‘As expected, access to the text of the Trans-Pacific Partnership Agreement reveals major holes in the government’s “fact sheets”’, says Auckland University law professor Jane Kelsey.
An initial review of the most controversial chapters confirms that New Zealand will have to comply with onerous new obligations and lose the future capacity to regulate in ways that an elected government thinks appropriate.
The investment chapter goes beyond New Zealand’s existing agreements in numerous ways. For example, a foreign investor from a TPP country that is party to a contract for oil exploration, a PPP contract for water, sewage or toll roads, or a mining or forestry concession with central government or an SOE exercising a delegated power, can use the controversial investor-state dispute settlement (ISDS) process if it wants to claim its rights are breached, even if the contract requires them to use NZ courts or some other dispute mechanism.
Foreign investors, notably from the US and Japan, gain special rights not available to New Zealand investors, which are commonly used to challenge new regulations that adversely affect their business. In New Zealand, where risk-tolerant light handed regulation is the norm, that poses major problems for a future government wanting to regulate in the public interest.
As the government conceded, the categories of investment where the rules can be tightened have been constrained, and existing regulation of various services and investments are locked in so they can’t be made more restrictive in the future.
Some of the so-called protections for environment, health and regulatory objectives in the investment chapter are a nonsense – they allow the government to do what the chapter allows the government to do. The wording of the annex on expropriation, which supposedly restricts the scope of indirect or regulatory expropriation – where regulations are challenged for eroding the value of an investment – is weaker than other New Zealand agreements.
The general exception provision, which provides only weak protection for public health or environment measures at best, does not apply to the investment chapter. Instead, there are highly contestable rights to adopt rules for ‘legitimate public policy’ reasons, but those apply only to some rules and will be interpreted by ad hoc investment arbitrators.
There are some attempts to rein in the ISDS process, but they do not address the major concerns. The arbitrators are still likely to be drawn from a small club (often referred to as the mafia) who are also investment lawyers; there are no conflict of interest rules, merely that they must be developed before the agreement comes into force; there is no appeal; compound interest can still be awarded; and the kinds of damages that be claimed are still extensive.
A further, fundamental problem is that investment tribunals have proved adept at reading down or circumventing attempts to constrain the adventurism of the tribunals, including provisions on which parties to the TPPA claim the right to make binding interpretations that the tribunals must follow.

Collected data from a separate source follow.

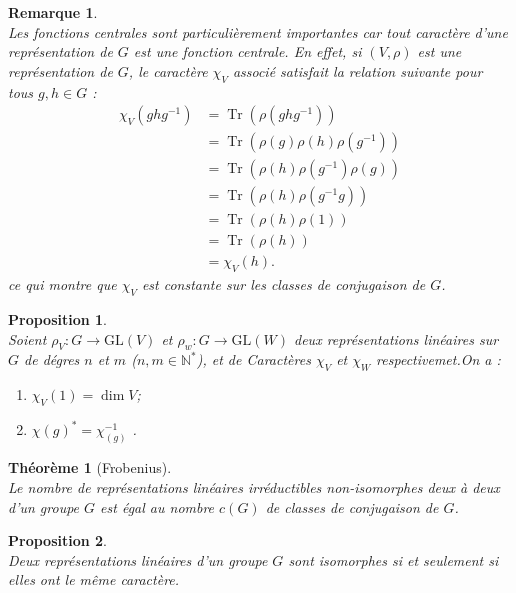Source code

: \documentclass[a4paper, 14pt]{report}
\newtheorem{remark}{Remarque}[section]
\newtheorem{proposition}{Proposition}[section]
\newtheorem{theorem}{Théorème}[section]
\begin{document}
\begin{onehalfspace}
{			\begin{remark} \cite{renard2009groupes}\\
Les fonctions centrales sont particulièrement importantes car tout caractère d'une représentation de $G$ est une fonction centrale. En effet, si $(V, \rho)$ est une représentation de $G$, le caractère $\chi_V$ associé satisfait la relation suivante pour tous $g, h \in G$ :
				\begin{align*}
					\chi_V(ghg^{-1}) &= \operatorname{Tr}(\rho(ghg^{-1})) \\
					&= \operatorname{Tr}(\rho(g) \rho(h)\rho(g^{-1})) \\ 
					&= \operatorname{Tr}(\rho(h)\rho(g^{-1}) \rho(g) ) \\ 
					&= \operatorname{Tr}(\rho(h)\rho(g^{-1}g)) \\
					&= \operatorname{Tr}(\rho(h)\rho(1)) \\
					&= \operatorname{Tr}(\rho(h)) \\
					&= \chi_V(h).
				\end{align*}
				ce qui montre que $\chi_V$ est constante sur les classes de conjugaison de $G$.
			\end{remark}
			
			
			\begin{proposition} \cite{serre1971representation} \\
Soient \( \rho_V : G \rightarrow \mathrm{GL}(V) \) et \( \rho_w : G \rightarrow \mathrm{GL}(W) \) deux représentations linéaires sur \(G\) de dégres \(n\) et \(m\) (\(n,m \in \mathbb{N^*}\)), et de Caractères \( \chi_V \) et \(\chi_W \)  respectivemet.On a :
				\begin{enumerate}[label=\roman*)]
					\item \( \chi_V(1) = \dim V \);
					\item \( \chi{(g)^*} = {\chi_{(g)}^{-1}} \) \quad {}. 
				\end{enumerate}
			\end{proposition}
			
			\begin{theorem}[Frobenius] \cite{serre1971representation} \\
Le nombre de représentations linéaires irréductibles non-isomorphes deux à deux d'un groupe \( G \) est égal au nombre \( c(G) \) de classes de conjugaison de \( G \).
			\end{theorem}
			
			
			\begin{proposition} \cite{renard2009groupes}\\
Deux représentations linéaires d’un groupe \( G \) sont isomorphes si et seulement si elles ont le même caractère.
			\end{proposition}
			
}
\end{onehalfspace}
\end{document}
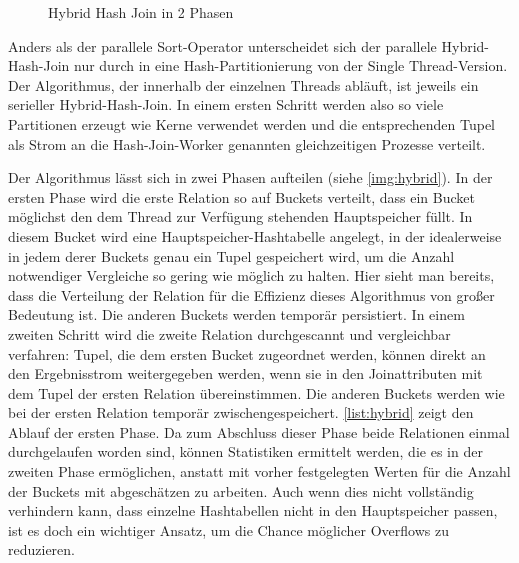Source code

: \documentclass[a4paper,12pt,twoside]{article}
\begin{document}
\begin{figure}
	\centering
	\qquad
	\caption{Hybrid Hash Join in 2 Phasen \autocite{Richly2009}}
	\label{img:hybrid}
\end{figure}

Anders als der parallele Sort-Operator unterscheidet sich der parallele Hybrid-Hash-Join nur durch in eine Hash-Partitionierung von der Single Thread-Version. Der Algorithmus, der innerhalb der einzelnen Threads abläuft, ist jeweils ein serieller Hybrid-Hash-Join. In einem ersten Schritt werden also so viele Partitionen erzeugt wie Kerne verwendet werden und die entsprechenden Tupel als Strom an die Hash-Join-Worker genannten gleichzeitigen Prozesse verteilt.

Der Algorithmus lässt sich in zwei Phasen aufteilen (siehe \autoref{img:hybrid}). In der ersten Phase wird die erste Relation so auf Buckets verteilt, dass ein Bucket möglichst den dem Thread zur Verfügung stehenden Hauptspeicher füllt. In diesem Bucket wird eine Hauptspeicher-Hashtabelle angelegt, in der idealerweise in jedem derer Buckets genau ein Tupel gespeichert wird, um die Anzahl notwendiger Vergleiche so gering wie möglich zu halten. Hier sieht man bereits, dass die Verteilung der Relation für die Effizienz dieses Algorithmus von großer Bedeutung ist. Die anderen Buckets werden temporär persistiert. In einem zweiten Schritt wird die zweite Relation durchgescannt und vergleichbar verfahren: Tupel, die dem ersten Bucket zugeordnet werden, können direkt an den Ergebnisstrom weitergegeben werden, wenn sie in den Joinattributen mit dem Tupel der ersten Relation übereinstimmen. Die anderen Buckets werden wie bei der ersten Relation temporär zwischengespeichert. \autoref{list:hybrid} zeigt den Ablauf der ersten Phase. Da zum Abschluss dieser Phase beide Relationen einmal durchgelaufen worden sind, können Statistiken ermittelt werden, die es in der zweiten Phase ermöglichen, anstatt mit vorher festgelegten Werten für die Anzahl der Buckets mit abgeschätzen zu arbeiten. Auch wenn dies nicht vollständig verhindern kann, dass einzelne Hashtabellen nicht in den Hauptspeicher passen, ist es doch ein wichtiger Ansatz, um die Chance möglicher Overflows zu reduzieren.   
\end{document}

The tobacco-specific exception applies only to disputes brought by investors under the investment chapter, where a country opts to exclude it. Unlike the proposed Malaysian carveout for tobacco control measures from the entire agreement, it does not apply to other chapters, such as labelling rules, intellectual property, or the investment chapter itself. (Australia’s plain packaging law is currently facing a dispute over labelling and intellectual property in the WTO).
There is at least some provision for countries to impose capital controls, which does not exist in standard US FTAs. But it is circumscribed by almost impossible conditions.
There are serious new constraints on financial regulation, including of cross-border financial transactions and data flows, which require further careful study.
The unprecedented State-owned Enterprises chapter has three complex principal rules, which will create major problems for SOEs that provide integrated services both within and outside the country or produce a mixture of goods and services. The procedural requirements are commercially intrusive and provide scope for harassment by other TPPA parties on behalf of their corporations.
The chapter will create particular problems for the creation of new SOEs that require a capital injection and subsidisation or other special treatment or the provision of guarantees – for example, the proposal to establish a new state-owned insurance company.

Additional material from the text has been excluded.